In Review
water and salt / love and grief: a look at unrest
Chloe Yelena Miller. Unrest. Georgetown, KY: Finishing Line Press, 2013. 28pp. $14.00 paper.
A disturbance. A dissatisfaction. An agitation. What is unrest? A state of not being at rest? Or a request?
As I read these poems, I am more and more inclined to hear Miller’s voice as instructive. She shows me, her reader, how to be alive in the world by being in motion—mentally and physically, domestically and universally. Restlessness is not a comfortable state. But that’s rather the point.
The first poem in the collection, “Breach: Rupture,” begins “Liquid shifts to fill / its container— / now bedrooms, now dresser drawers.” The liquid here is water—the lethal water that seeped into New Orleans in 2005, ending many lives. Miller makes sure we know the context of this poem by stamping time and place under the title, but this is a rare nod toward explication on her part, and I think unnecessary. The poem contains all that it needs: the flood, the aftermath, the anger of an old woman whose hands “harden around the bleached / paper that named her,” and then the poet, who asks, “Should I speak for you?” and answers, “I offer my throat.” And yes, this poem is also an ars poetica, and the poet’s art shifts, in increments, insidiously, finding the shortest route, sweeping the reader along toward understanding. Words, like water, will fill their container.

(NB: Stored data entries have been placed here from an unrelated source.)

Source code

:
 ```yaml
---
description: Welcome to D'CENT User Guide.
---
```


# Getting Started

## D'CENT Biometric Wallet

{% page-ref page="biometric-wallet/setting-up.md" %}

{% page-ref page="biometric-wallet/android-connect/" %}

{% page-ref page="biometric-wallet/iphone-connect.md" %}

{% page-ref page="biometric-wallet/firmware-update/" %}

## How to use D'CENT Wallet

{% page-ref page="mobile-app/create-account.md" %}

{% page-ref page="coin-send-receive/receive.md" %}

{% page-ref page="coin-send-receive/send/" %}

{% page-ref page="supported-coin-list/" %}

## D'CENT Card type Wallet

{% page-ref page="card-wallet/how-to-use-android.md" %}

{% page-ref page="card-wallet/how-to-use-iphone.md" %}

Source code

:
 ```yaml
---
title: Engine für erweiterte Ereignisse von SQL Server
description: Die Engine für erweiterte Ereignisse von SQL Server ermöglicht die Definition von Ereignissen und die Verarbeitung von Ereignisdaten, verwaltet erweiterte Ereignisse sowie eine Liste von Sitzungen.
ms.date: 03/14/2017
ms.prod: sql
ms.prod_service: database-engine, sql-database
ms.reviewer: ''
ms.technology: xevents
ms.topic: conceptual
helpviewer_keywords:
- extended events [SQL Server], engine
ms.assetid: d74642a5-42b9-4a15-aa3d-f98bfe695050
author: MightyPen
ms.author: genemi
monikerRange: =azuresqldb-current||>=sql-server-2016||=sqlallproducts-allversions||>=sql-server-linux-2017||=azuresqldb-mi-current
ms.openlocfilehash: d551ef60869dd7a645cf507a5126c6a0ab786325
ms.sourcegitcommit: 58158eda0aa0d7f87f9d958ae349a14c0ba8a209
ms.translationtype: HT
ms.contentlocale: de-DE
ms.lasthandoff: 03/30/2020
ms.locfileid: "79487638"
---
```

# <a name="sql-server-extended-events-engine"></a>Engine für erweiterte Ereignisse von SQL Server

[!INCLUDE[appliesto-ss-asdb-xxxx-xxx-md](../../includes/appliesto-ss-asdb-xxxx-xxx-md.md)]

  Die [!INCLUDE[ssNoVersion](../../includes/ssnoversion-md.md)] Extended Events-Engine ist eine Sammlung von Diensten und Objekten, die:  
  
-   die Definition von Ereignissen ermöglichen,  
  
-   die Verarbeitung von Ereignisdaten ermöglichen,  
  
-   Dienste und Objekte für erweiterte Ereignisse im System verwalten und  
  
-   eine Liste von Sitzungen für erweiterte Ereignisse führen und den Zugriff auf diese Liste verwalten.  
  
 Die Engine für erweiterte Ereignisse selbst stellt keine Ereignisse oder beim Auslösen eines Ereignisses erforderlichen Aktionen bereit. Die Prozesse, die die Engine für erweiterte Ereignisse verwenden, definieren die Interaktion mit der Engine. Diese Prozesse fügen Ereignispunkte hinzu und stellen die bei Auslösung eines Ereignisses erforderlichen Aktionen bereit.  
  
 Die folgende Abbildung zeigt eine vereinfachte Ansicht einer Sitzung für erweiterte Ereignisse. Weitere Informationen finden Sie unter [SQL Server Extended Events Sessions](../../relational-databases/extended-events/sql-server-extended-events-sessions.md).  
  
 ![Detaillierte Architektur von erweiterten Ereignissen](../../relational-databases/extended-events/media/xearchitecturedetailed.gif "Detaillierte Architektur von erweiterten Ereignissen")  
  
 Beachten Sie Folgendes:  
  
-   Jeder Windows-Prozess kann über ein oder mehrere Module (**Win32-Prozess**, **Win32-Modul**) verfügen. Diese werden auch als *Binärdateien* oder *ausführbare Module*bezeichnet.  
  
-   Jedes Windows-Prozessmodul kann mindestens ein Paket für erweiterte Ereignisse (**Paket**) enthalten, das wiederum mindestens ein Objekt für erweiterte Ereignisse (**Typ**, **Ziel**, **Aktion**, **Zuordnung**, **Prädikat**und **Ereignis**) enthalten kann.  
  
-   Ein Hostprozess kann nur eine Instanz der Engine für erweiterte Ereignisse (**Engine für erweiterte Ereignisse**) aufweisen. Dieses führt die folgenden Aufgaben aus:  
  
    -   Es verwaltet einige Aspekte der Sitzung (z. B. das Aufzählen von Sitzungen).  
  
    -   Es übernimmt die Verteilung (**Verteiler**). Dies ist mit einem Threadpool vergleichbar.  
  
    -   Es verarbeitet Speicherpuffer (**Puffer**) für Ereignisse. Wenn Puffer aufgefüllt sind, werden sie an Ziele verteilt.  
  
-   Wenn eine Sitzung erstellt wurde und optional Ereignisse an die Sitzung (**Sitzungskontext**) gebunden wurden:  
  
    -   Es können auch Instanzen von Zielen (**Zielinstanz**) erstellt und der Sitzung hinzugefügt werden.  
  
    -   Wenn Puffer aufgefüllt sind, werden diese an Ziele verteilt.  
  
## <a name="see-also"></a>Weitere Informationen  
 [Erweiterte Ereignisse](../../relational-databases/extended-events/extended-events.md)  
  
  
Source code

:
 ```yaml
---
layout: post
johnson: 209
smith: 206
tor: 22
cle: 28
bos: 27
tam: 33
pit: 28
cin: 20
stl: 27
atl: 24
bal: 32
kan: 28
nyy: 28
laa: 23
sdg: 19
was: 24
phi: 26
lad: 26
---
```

Miller’s restless ebb and flow contains a life. In this life, food is torn apart and devoured and eating reveals a lack. In this life, the sea is quiet and the ocean crashes. In this life, the dead haunt the living, who use mirrors to check for breath. Love, in this life, is a mother-to-be wondering “When your heels are slapped, will you scream?” (“Will you”); is a daughter massaging her father’s eyelids “with careful thumbs, / as if petting a goldfish” (“Dying at Home, 1937”); is a thumbprint that fits (“Chestnut”), even though, as we know, every thumbprint is unique.

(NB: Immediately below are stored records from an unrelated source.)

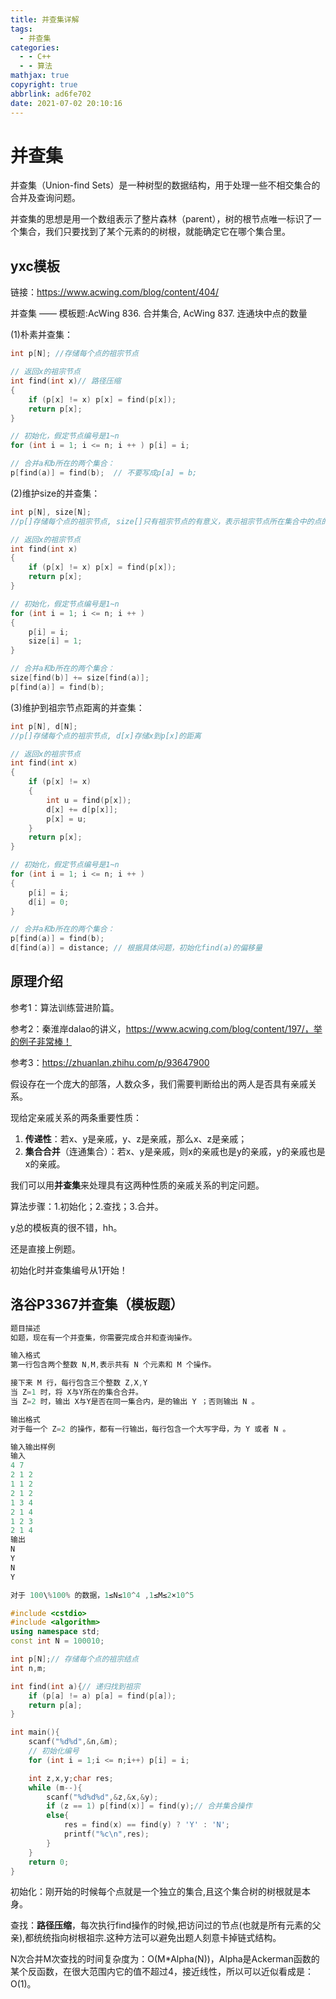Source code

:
 ```yaml
---
title: 并查集详解
tags:
  - 并查集
categories:
  - - C++
  - - 算法
mathjax: true
copyright: true
abbrlink: ad6fe702
date: 2021-07-02 20:10:16
---
```


# 并查集

并查集（Union-find Sets）是一种树型的数据结构，用于处理一些不相交集合的合并及查询问题。

并查集的思想是用一个数组表示了整片森林（parent），树的根节点唯一标识了一个集合，我们只要找到了某个元素的的树根，就能确定它在哪个集合里。

<!--more-->

## yxc模板

链接：https://www.acwing.com/blog/content/404/

并查集 —— 模板题:AcWing 836. 合并集合, AcWing 837. 连通块中点的数量

(1)朴素并查集：

```C++
int p[N]; //存储每个点的祖宗节点

// 返回x的祖宗节点
int find(int x)// 路径压缩
{
    if (p[x] != x) p[x] = find(p[x]);
    return p[x];
}

// 初始化，假定节点编号是1~n
for (int i = 1; i <= n; i ++ ) p[i] = i;

// 合并a和b所在的两个集合：
p[find(a)] = find(b);  // 不要写成p[a] = b;
```


(2)维护size的并查集：

```C++
int p[N], size[N];
//p[]存储每个点的祖宗节点, size[]只有祖宗节点的有意义，表示祖宗节点所在集合中的点的数量

// 返回x的祖宗节点
int find(int x)
{
    if (p[x] != x) p[x] = find(p[x]);
    return p[x];
}

// 初始化，假定节点编号是1~n
for (int i = 1; i <= n; i ++ )
{
    p[i] = i;
    size[i] = 1;
}

// 合并a和b所在的两个集合：
size[find(b)] += size[find(a)];
p[find(a)] = find(b);
```


(3)维护到祖宗节点距离的并查集：

```C++
int p[N], d[N];
//p[]存储每个点的祖宗节点, d[x]存储x到p[x]的距离

// 返回x的祖宗节点
int find(int x)
{
    if (p[x] != x)
    {
        int u = find(p[x]);
        d[x] += d[p[x]];
        p[x] = u;
    }
    return p[x];
}

// 初始化，假定节点编号是1~n
for (int i = 1; i <= n; i ++ )
{
    p[i] = i;
    d[i] = 0;
}

// 合并a和b所在的两个集合：
p[find(a)] = find(b);
d[find(a)] = distance; // 根据具体问题，初始化find(a)的偏移量
```

## 原理介绍

参考1：算法训练营进阶篇。

参考2：秦淮岸dalao的讲义，https://www.acwing.com/blog/content/197/，举的例子非常棒！

参考3：https://zhuanlan.zhihu.com/p/93647900

假设存在一个庞大的部落，人数众多，我们需要判断给出的两人是否具有亲戚关系。

现给定亲戚关系的两条重要性质：

1. **传递性**：若x、y是亲戚，y、z是亲戚，那么x、z是亲戚；
2. **集合合并**（连通集合）：若x、y是亲戚，则x的亲戚也是y的亲戚，y的亲戚也是x的亲戚。

我们可以用**并查集**来处理具有这两种性质的亲戚关系的判定问题。

算法步骤：1.初始化；2.查找；3.合并。

y总的模板真的很不错，hh。

还是直接上例题。

初始化时并查集编号从1开始！

## 洛谷P3367并查集（模板题）

```C++
题目描述
如题，现在有一个并查集，你需要完成合并和查询操作。

输入格式
第一行包含两个整数 N,M,表示共有 N 个元素和 M 个操作。

接下来 M 行，每行包含三个整数 Z,X,Y
当 Z=1 时，将 X与Y所在的集合合并。
当 Z=2 时，输出 X与Y是否在同一集合内，是的输出 Y ；否则输出 N 。

输出格式
对于每一个 Z=2 的操作，都有一行输出，每行包含一个大写字母，为 Y 或者 N 。

输入输出样例
输入
4 7
2 1 2
1 1 2
2 1 2
1 3 4
2 1 4
1 2 3
2 1 4
输出
N
Y
N
Y

对于 100\%100% 的数据，1≤N≤10^4 ,1≤M≤2×10^5
```

```C++
#include <cstdio>
#include <algorithm>
using namespace std;
const int N = 100010;

int p[N];// 存储每个点的祖宗结点
int n,m;

int find(int a){// 递归找到祖宗
    if (p[a] != a) p[a] = find(p[a]);
    return p[a];
}

int main(){
    scanf("%d%d",&n,&m);
    // 初始化编号
    for (int i = 1;i <= n;i++) p[i] = i;

    int z,x,y;char res;
    while (m--){
        scanf("%d%d%d",&z,&x,&y);
        if (z == 1) p[find(x)] = find(y);// 合并集合操作
        else{
            res = find(x) == find(y) ? 'Y' : 'N';
            printf("%c\n",res);
        }
    }
    return 0;
}
```

初始化：刚开始的时候每个点就是一个独立的集合,且这个集合树的树根就是本身。

查找：**路径压缩**，每次执行find操作的时候,把访问过的节点(也就是所有元素的父亲),都统统指向树根祖宗.这种方法可以避免出题人刻意卡掉链式结构。

N次合并M次查找的时间复杂度为：O(M*Alpha(N))，Alpha是Ackerman函数的某个反函数，在很大范围内它的值不超过4，接近线性，所以可以近似看成是：O(1)。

Water and salt. Love and grief. Words and the distance between. Miller’s work requires the reader to make shift, to be mindful, and to seek connections. The best lines, the best stanzas, are spare and open to interpretation. In the best of these poems, craft both carries and is carried by, the ebb and flow of images and ideas. The lines “I watch you through the holes in the sky— / my palm on your thigh, still,” from “Cubist Spring,” for example,may be unpicked by anyone who feels the need to investigate how rhyme, syntax, and space work together to seamlessly create meaning. But how much better it is to be in the poem and to know that “ . . . It is spring and love refuses / to stay between the lines of its shape.”

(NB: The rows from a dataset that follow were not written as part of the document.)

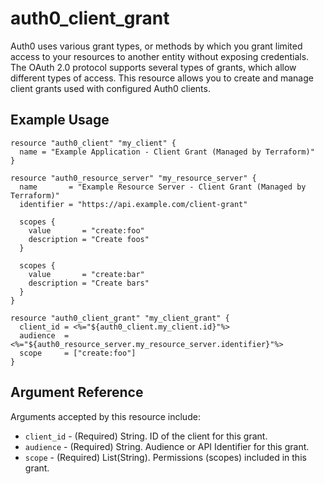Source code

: # auth0_client_grant

Auth0 uses various grant types, or methods by which you grant limited access to your resources to another entity without exposing credentials. The OAuth 2.0 protocol supports several types of grants, which allow different types of access. This resource allows you to create and manage client grants used with configured Auth0 clients.

## Example Usage

```hcl
resource "auth0_client" "my_client" {
  name = "Example Application - Client Grant (Managed by Terraform)"
}

resource "auth0_resource_server" "my_resource_server" {
  name       = "Example Resource Server - Client Grant (Managed by Terraform)"
  identifier = "https://api.example.com/client-grant"

  scopes {
    value       = "create:foo"
    description = "Create foos"
  }

  scopes {
    value       = "create:bar"
    description = "Create bars"
  }
}

resource "auth0_client_grant" "my_client_grant" {
  client_id = <%="${auth0_client.my_client.id}"%>
  audience  = <%="${auth0_resource_server.my_resource_server.identifier}"%>
  scope     = ["create:foo"]
}
```

## Argument Reference

Arguments accepted by this resource include:

* `client_id` - (Required) String. ID of the client for this grant.
* `audience` - (Required) String. Audience or API Identifier for this grant.
* `scope` - (Required) List(String). Permissions (scopes) included in this grant.
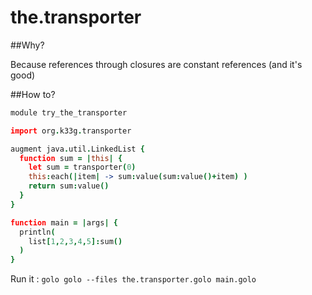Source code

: the.transporter
===============

##Why?

Because references through closures are constant references (and it's good)

##How to?

```coffeescript
module try_the_transporter

import org.k33g.transporter

augment java.util.LinkedList {
  function sum = |this| {		
    let sum = transporter(0)
	this:each(|item| -> sum:value(sum:value()+item) )
    return sum:value() 
  }		
}

function main = |args| {
  println(
    list[1,2,3,4,5]:sum()
  )
}

```

Run it : `golo golo --files the.transporter.golo main.golo`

One or two poems in this collection work less well, and for me this happens when the poet’s craft becomes overly insistent. For example, “Wail” takes restlessness to an extreme, placing words and phrases across the page in what might seem like a lack of order—certainly, in a way which emphasizes the spaces between meaning. For me, the result is a distraction, leaving too much room in which to notice structure as artifice. But then one might, I suppose, argue that unrest requires an acknowledgement of at least this much dissatisfaction.
The last, and longest, poem in this chapbook is called “Haunt Me. Repeat.” If Miller required me to “unrest” as a prerequisite for becoming her reader, then this may be my response. “Haunt Me. Repeat.” Job done.
—Jude Marr
Jude Marr is originally from Scotland. She is currently a teaching fellow at Georgia College in Milledgeville, where she is in her third year of a poetry MFA. It’s a long story. Jude’s work has appeared or is forthcoming in The Cortland Review, r.kv.ry., and Words Dance, among others. When not writing or teaching, she reads for Arts & Letters. Jude is poetry editor at Ghost Ocean.